The problem is that the nonsensical sensitivity sentiment has spread from the extreme Left into much of the mainstream population. Still wanting to acknowledge Christmas, however, Americans devise ways of doing so without admitting it.

Perfectly nice, normal people send cards each December without ever using the word “Christmas” (including, famously, the president and first lady). Others hang fir branches instead of putting up a tree and claim they’re merely being “seasonal.” They decorate their homes with red bows, light candles, and prepare festive meals, claiming they’re doing so to celebrate the winter solstice. Businesses send out cards to clients that mention only “success in the new year.”

What none of them wants to admit is that the one and only reason everyone is slurping eggnog and trudging through over-crowded shopping malls is a man named Jesus born two millennia ago (whether you believe he is Christ or a mortal) – not the Macabees, and not Mohammed. They pretend there is a “holiday season,” as the Christmas season is now called, which celebrates holidays from different faiths. They have all succumbed to the grotesque notion that any celebration by a majority rightly offends the minority.

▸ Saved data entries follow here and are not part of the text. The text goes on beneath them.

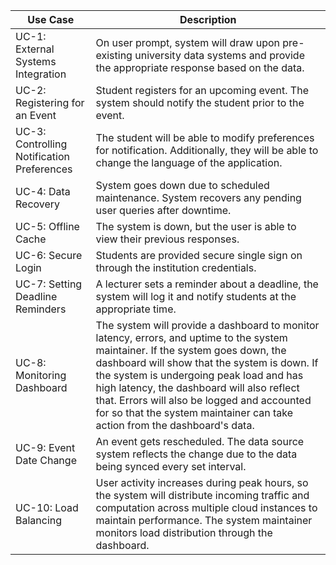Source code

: Use Case | Description
--- | ---
UC-1: External Systems Integration | On user prompt, system will draw upon pre-existing university data systems and provide the appropriate response based on the data.
UC-2: Registering for an Event | Student registers for an upcoming event. The system should notify the student prior to the event.
UC-3: Controlling Notification Preferences | The student will be able to modify preferences for notification. Additionally, they will be able to change the language of the application.
UC-4: Data Recovery | System goes down due to scheduled maintenance. System recovers any pending user queries after downtime.
UC-5: Offline Cache | The system is down, but the user is able to view their previous responses.
UC-6: Secure Login | Students are provided secure single sign on through the institution credentials.
UC-7: Setting Deadline Reminders | A lecturer sets a reminder about a deadline, the system will log it and notify students at the appropriate time.
UC-8: Monitoring Dashboard | The system will provide a dashboard to monitor latency, errors, and uptime to the system maintainer. If the system goes down, the dashboard will show that the system is down. If the system is undergoing peak load and has high latency, the dashboard will also reflect that. Errors will also be logged and accounted for so that the system maintainer can take action from the dashboard's data.
UC-9: Event Date Change | An event gets rescheduled. The data source system reflects the change due to the data being synced every set interval.
UC-10: Load Balancing | User activity increases during peak hours, so the system will distribute incoming traffic and computation across multiple cloud instances to maintain performance. The system maintainer monitors load distribution through the dashboard.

Not one of them would, of course, expect the Israelis to put up Christmas trees in downtown Tel Aviv in December, so that the Christians living there don’t feel left out. Not one would go to a Jewish friend’s Hanukkah party and expect him to call it a holiday party. Not one would move to Morocco and expect Thanksgiving decorations during Ramadan. Not one would dream of calling the Hanukkah Menorah the “seasonal candelabra.”

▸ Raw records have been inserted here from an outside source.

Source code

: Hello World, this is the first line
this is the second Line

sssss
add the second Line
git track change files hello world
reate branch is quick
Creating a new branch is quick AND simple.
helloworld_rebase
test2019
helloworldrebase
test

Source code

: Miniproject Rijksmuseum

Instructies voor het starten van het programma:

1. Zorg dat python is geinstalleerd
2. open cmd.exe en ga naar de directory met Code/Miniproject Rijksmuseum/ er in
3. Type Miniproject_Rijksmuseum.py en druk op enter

It’s not majorities that leftists despise – it’s Western majorities. And when, due to their fraudulent campaign, Western people in a Western country must worry that “Merry Christmas” will be taken as an insult to non-Westerners or secularists, it’s time for every citizen of that country – Christian, Jew, Muslim, atheist, or Hare Krishna – to fight this abomination.

We must all help protect the right of Christians to sing “Silent Night” publicly at a Nativity scene – because if they can’t do that, there’s no telling what the rest of us won’t be able to do next.

Karina Rollins wishes all readers of this column a Merry Christmas.
"Christmas famously "comes but once a year," writes John Steele Gordon in the Wall Street Journal. He goes on to elucidate a brief history of Christmas from it's believed miraculous origin through the blending of pagan and Christian celebrations to what we have today. It's a very interesting treatise. But the story still concludes that without the birth of one single baby 2000 years ago, we would not have Christmas. (Read more at Indigo Continuum.)

Like it or not, Jesus is the reason for the season. Merry Christmas.


The life of Indigo Red is full of adventure. Tune in next time for the Further Adventures of Indigo Red.

5 comments:

City Troll said...

Merry Christmas....

Tom said...

And a Merry Christmas to you too, Indigo.

dcat said...

Merry Christmas Indigo.

Rivka said...

Hope you had a merry christmas Indigo!

Healing Song said...

Since I still say "merry Christmas" until January 6, have a Merry Christmas Indigo. I really appreciated what you had to say here.